American Revolutionary War veteran Henry Hall first cultivated cranberries on Cape Cod around 1816. In the 1820s, Hall was shipping cranberries to New York City and Boston, from which shipments were also sent to Europe. In 1843, Eli Howes planted his own crop of cranberries on Cape Cod, using the “Howes” variety. In 1847, Cyrus Cahoon planted a crop of “Early Black” variety near Pleasant Lake, Harwich, Massachusetts.
By 1900, 21,500 acres were under cultivation in the New England region. In 2014, the total area of cranberries harvested in the United States was 40,500 acres (16,400 ha), with New Jersey as the third-largest cranberry-producing state, behind Wisconsin and Massachusetts.

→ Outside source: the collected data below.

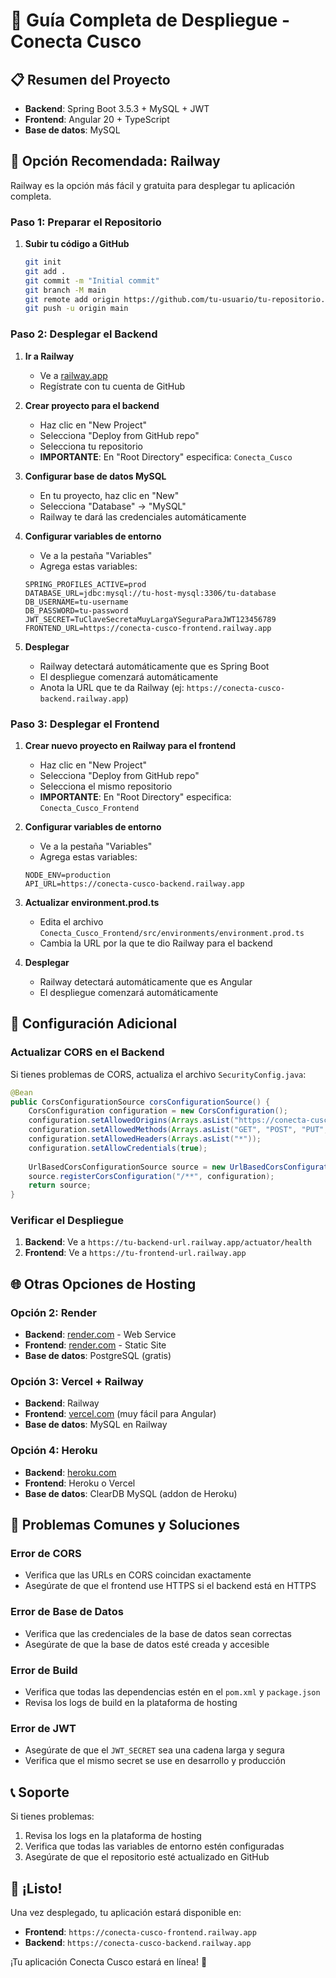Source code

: # 🚀 Guía Completa de Despliegue - Conecta Cusco

## 📋 Resumen del Proyecto
- **Backend**: Spring Boot 3.5.3 + MySQL + JWT
- **Frontend**: Angular 20 + TypeScript
- **Base de datos**: MySQL

## 🎯 Opción Recomendada: Railway

Railway es la opción más fácil y gratuita para desplegar tu aplicación completa.

### Paso 1: Preparar el Repositorio

1. **Subir tu código a GitHub**
   ```bash
   git init
   git add .
   git commit -m "Initial commit"
   git branch -M main
   git remote add origin https://github.com/tu-usuario/tu-repositorio.git
   git push -u origin main
   ```

### Paso 2: Desplegar el Backend

1. **Ir a Railway**
   - Ve a [railway.app](https://railway.app)
   - Regístrate con tu cuenta de GitHub

2. **Crear proyecto para el backend**
   - Haz clic en "New Project"
   - Selecciona "Deploy from GitHub repo"
   - Selecciona tu repositorio
   - **IMPORTANTE**: En "Root Directory" especifica: `Conecta_Cusco`

3. **Configurar base de datos MySQL**
   - En tu proyecto, haz clic en "New"
   - Selecciona "Database" → "MySQL"
   - Railway te dará las credenciales automáticamente

4. **Configurar variables de entorno**
   - Ve a la pestaña "Variables"
   - Agrega estas variables:
   ```
   SPRING_PROFILES_ACTIVE=prod
   DATABASE_URL=jdbc:mysql://tu-host-mysql:3306/tu-database
   DB_USERNAME=tu-username
   DB_PASSWORD=tu-password
   JWT_SECRET=TuClaveSecretaMuyLargaYSeguraParaJWT123456789
   FRONTEND_URL=https://conecta-cusco-frontend.railway.app
   ```

5. **Desplegar**
   - Railway detectará automáticamente que es Spring Boot
   - El despliegue comenzará automáticamente
   - Anota la URL que te da Railway (ej: `https://conecta-cusco-backend.railway.app`)

### Paso 3: Desplegar el Frontend

1. **Crear nuevo proyecto en Railway para el frontend**
   - Haz clic en "New Project"
   - Selecciona "Deploy from GitHub repo"
   - Selecciona el mismo repositorio
   - **IMPORTANTE**: En "Root Directory" especifica: `Conecta_Cusco_Frontend`

2. **Configurar variables de entorno**
   - Ve a la pestaña "Variables"
   - Agrega estas variables:
   ```
   NODE_ENV=production
   API_URL=https://conecta-cusco-backend.railway.app
   ```

3. **Actualizar environment.prod.ts**
   - Edita el archivo `Conecta_Cusco_Frontend/src/environments/environment.prod.ts`
   - Cambia la URL por la que te dio Railway para el backend

4. **Desplegar**
   - Railway detectará automáticamente que es Angular
   - El despliegue comenzará automáticamente

## 🔧 Configuración Adicional

### Actualizar CORS en el Backend

Si tienes problemas de CORS, actualiza el archivo `SecurityConfig.java`:

```java
@Bean
public CorsConfigurationSource corsConfigurationSource() {
    CorsConfiguration configuration = new CorsConfiguration();
    configuration.setAllowedOrigins(Arrays.asList("https://conecta-cusco-frontend.railway.app"));
    configuration.setAllowedMethods(Arrays.asList("GET", "POST", "PUT", "DELETE", "OPTIONS"));
    configuration.setAllowedHeaders(Arrays.asList("*"));
    configuration.setAllowCredentials(true);
    
    UrlBasedCorsConfigurationSource source = new UrlBasedCorsConfigurationSource();
    source.registerCorsConfiguration("/**", configuration);
    return source;
}
```

### Verificar el Despliegue

1. **Backend**: Ve a `https://tu-backend-url.railway.app/actuator/health`
2. **Frontend**: Ve a `https://tu-frontend-url.railway.app`

## 🌐 Otras Opciones de Hosting

### Opción 2: Render
- **Backend**: [render.com](https://render.com) - Web Service
- **Frontend**: [render.com](https://render.com) - Static Site
- **Base de datos**: PostgreSQL (gratis)

### Opción 3: Vercel + Railway
- **Backend**: Railway
- **Frontend**: [vercel.com](https://vercel.com) (muy fácil para Angular)
- **Base de datos**: MySQL en Railway

### Opción 4: Heroku
- **Backend**: [heroku.com](https://heroku.com)
- **Frontend**: Heroku o Vercel
- **Base de datos**: ClearDB MySQL (addon de Heroku)

## 🚨 Problemas Comunes y Soluciones

### Error de CORS
- Verifica que las URLs en CORS coincidan exactamente
- Asegúrate de que el frontend use HTTPS si el backend está en HTTPS

### Error de Base de Datos
- Verifica que las credenciales de la base de datos sean correctas
- Asegúrate de que la base de datos esté creada y accesible

### Error de Build
- Verifica que todas las dependencias estén en el `pom.xml` y `package.json`
- Revisa los logs de build en la plataforma de hosting

### Error de JWT
- Asegúrate de que el `JWT_SECRET` sea una cadena larga y segura
- Verifica que el mismo secret se use en desarrollo y producción

## 📞 Soporte

Si tienes problemas:
1. Revisa los logs en la plataforma de hosting
2. Verifica que todas las variables de entorno estén configuradas
3. Asegúrate de que el repositorio esté actualizado en GitHub

## 🎉 ¡Listo!

Una vez desplegado, tu aplicación estará disponible en:
- **Frontend**: `https://conecta-cusco-frontend.railway.app`
- **Backend**: `https://conecta-cusco-backend.railway.app`

¡Tu aplicación Conecta Cusco estará en línea! 🚀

The USDA began tracking New Jersey production in 1900, noting that 9000 acres were under cultivation. That acreage peaked in 1921 at 11,200 acres. Intensive farming techniques have increased yield per acre but total production continues to decline. In 2019, New Jersey cranberry production totaled 490,390 barrels, down 4 percent from the 2018 crop of 508,420 barrels. Total harvested cranberry acreage fell by 400 acres compared to the 2018 growing season of 3,100 acres.
The United States total cranberry production of 7.9 million barrels in 2019, was down from 8.9 million barrels the previous year. We need to eat more cranberries.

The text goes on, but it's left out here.